### [Supplied entries]
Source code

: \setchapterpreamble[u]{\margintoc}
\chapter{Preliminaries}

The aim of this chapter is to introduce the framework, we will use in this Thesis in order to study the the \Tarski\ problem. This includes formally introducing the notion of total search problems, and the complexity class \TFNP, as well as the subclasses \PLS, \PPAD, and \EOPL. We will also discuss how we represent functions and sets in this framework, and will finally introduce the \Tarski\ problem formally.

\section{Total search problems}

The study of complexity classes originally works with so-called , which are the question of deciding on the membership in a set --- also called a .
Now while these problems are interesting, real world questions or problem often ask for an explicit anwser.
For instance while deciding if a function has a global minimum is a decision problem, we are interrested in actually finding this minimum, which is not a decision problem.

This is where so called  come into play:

### [How to complete this task]
All of the material must be written out again exactly.

### [Response below]
Source code

: \setchapterpreamble[u]{\margintoc}
\chapter{Preliminaries}

The aim of this chapter is to introduce the framework, we will use in this Thesis in order to study the the \Tarski\ problem. This includes formally introducing the notion of total search problems, and the complexity class \TFNP, as well as the subclasses \PLS, \PPAD, and \EOPL. We will also discuss how we represent functions and sets in this framework, and will finally introduce the \Tarski\ problem formally.

\section{Total search problems}

The study of complexity classes originally works with so-called , which are the question of deciding on the membership in a set --- also called a .
Now while these problems are interesting, real world questions or problem often ask for an explicit anwser.
For instance while deciding if a function has a global minimum is a decision problem, we are interrested in actually finding this minimum, which is not a decision problem.

This is where so called  come into play:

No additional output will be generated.